By default the mean over these samples is returned, but users may pass return_mean=False to retrieve all the samples.

In the case of proteins, there are a few important options that control what constitues denoised protein expression. For example, include_protein_background=True will result in estimating the expectation of $$(1 − \pi_{nt})\beta_{nt}\alpha_{nt} + \pi_{nt}\beta_{nt}$$. Setting sampling_protein_mixing=True will result in sampling $$v_{nt} \sim \textrm{Bernoulli}(\pi_{nt})$$ and replacing $$\pi_{nt}$$ with $$v_{nt}$$.

Notably, this function also has the transform_batch parameter that allows counterfactual prediction of expression in an unobserved batch. See the Counterfactual prediction guide.

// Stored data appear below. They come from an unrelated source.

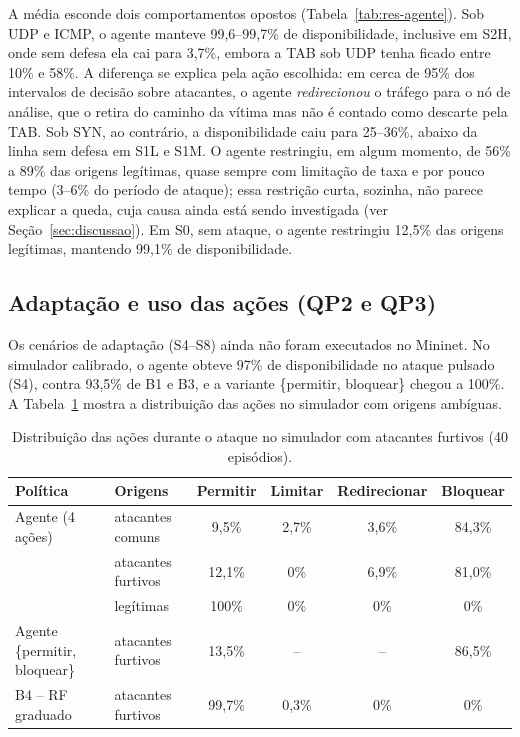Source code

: \documentclass[12pt]{article}
\begin{document}
A média esconde dois comportamentos opostos (Tabela~\ref{tab:res-agente}).
Sob UDP e ICMP, o agente manteve 99,6--99,7\% de disponibilidade, inclusive
em S2H, onde sem defesa ela cai para 3,7\%, embora a TAB sob UDP tenha ficado
entre 10\% e 58\%. A diferença se explica pela ação escolhida: em cerca de 95\% dos
intervalos de decisão sobre atacantes, o agente \emph{redirecionou} o tráfego
para o nó de análise, que o retira do caminho da vítima mas não é contado como
descarte pela TAB. Sob SYN, ao contrário, a disponibilidade caiu para
25--36\%, abaixo da linha sem defesa em S1L e S1M. O agente restringiu, em
algum momento, de 56\% a 89\% das origens legítimas, quase sempre com
limitação de taxa e por pouco tempo (3--6\% do período de ataque); essa
restrição curta, sozinha, não parece explicar a queda, cuja causa ainda está
sendo investigada (ver Seção~\ref{sec:discussao}). Em S0, sem ataque, o agente
restringiu 12,5\% das origens legítimas, mantendo 99,1\% de disponibilidade.

\subsection{Adaptação e uso das ações (QP2 e QP3)}

Os cenários de adaptação (S4--S8) ainda não foram executados no Mininet. No
simulador calibrado, o agente obteve 97\% de disponibilidade no ataque
pulsado (S4), contra 93,5\% de B1 e B3, e a variante \{permitir, bloquear\}
chegou a 100\%. A Tabela~\ref{tab:res-acoes} mostra a distribuição das ações
no simulador com origens ambíguas.

\begin{table}[ht]
\centering
\caption{Distribuição das ações durante o ataque no simulador com atacantes
  furtivos (40 episódios).}
\label{tab:res-acoes}
\footnotesize
\begin{tabular}{@{}llcccc@{}}
\toprule
\textbf{Política} & \textbf{Origens} & \textbf{Permitir} & \textbf{Limitar} &
\textbf{Redirecionar} & \textbf{Bloquear} \\
\midrule
Agente (4 ações) & atacantes comuns   & 9,5\% & 2,7\% & 3,6\% & 84,3\% \\
                 & atacantes furtivos & 12,1\% & 0\% & 6,9\% & 81,0\% \\
                 & legítimas          & 100\% & 0\% & 0\% & 0\% \\
Agente \{permitir, bloquear\} & atacantes furtivos & 13,5\% & -- & -- & 86,5\% \\
B4 -- RF graduado & atacantes furtivos & 99,7\% & 0,3\% & 0\% & 0\% \\
\bottomrule
\end{tabular}
\end{table}
\end{document}
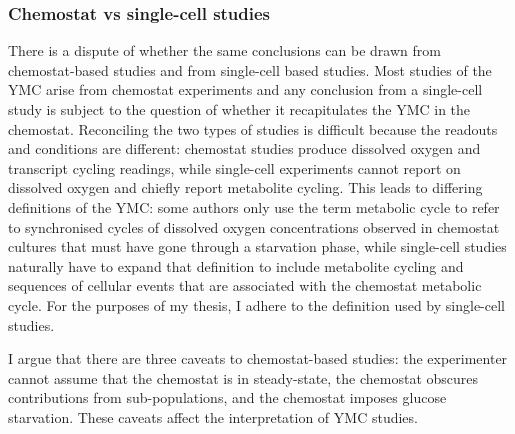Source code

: 
\subsubsection{Chemostat vs single-cell studies}
\label{subsubsec:intro-ymc-unresolved-chemostat_singlecell}

There is a dispute of whether the same conclusions can be drawn from chemostat-based studies and from single-cell based studies.
Most studies of the YMC arise from chemostat experiments and any conclusion from a single-cell study is subject to the question of whether it recapitulates the YMC in the chemostat.
Reconciling the two types of studies is difficult because the readouts and conditions are different:
chemostat studies produce dissolved oxygen and transcript cycling readings, while single-cell experiments cannot report on dissolved oxygen and chiefly report metabolite cycling.
This leads to differing definitions of the YMC:
some authors \parencite{laxmanBehaviorMetabolicCycling2010, caustonMetabolicRhythmsFramework2018} only use the term metabolic cycle to refer to synchronised cycles of dissolved oxygen concentrations observed in chemostat cultures that must have gone through a starvation phase, while single-cell studies \parencite{baumgartnerFlavinbasedMetabolicCycles2018, zylstraMetabolicDynamicsCell2022} naturally have to expand that definition to include metabolite cycling and sequences of cellular events that are associated with the chemostat metabolic cycle.
For the purposes of my thesis, I adhere to the definition used by single-cell studies.

I argue that there are three caveats to chemostat-based studies:
the experimenter cannot assume that the chemostat is in steady-state,
the chemostat obscures contributions from sub-populations,
and the chemostat imposes glucose starvation.
These caveats affect the interpretation of YMC studies.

### Differential expression#

Differential expression analysis is achieved with differential_expression(). totalVI tests differences in magnitude of $$f_\rho\left( z_n, s_n \right)$$ for RNA, and $$(1 − \pi_{nt})\beta_{nt}\alpha_{nt}$$ with similar options to change this quantity as in the normalized expression function. More info on the mathematics behind differential expression is in Differential Expression.

### Data simulation#

Data can be generated from the model using the posterior predictive distribution in posterior_predictive_sample(). This is equivalent to feeding a cell through the model, sampling from the posterior distributions of the latent variables, retrieving the likelihood parameters, and finally, sampling from this distribution.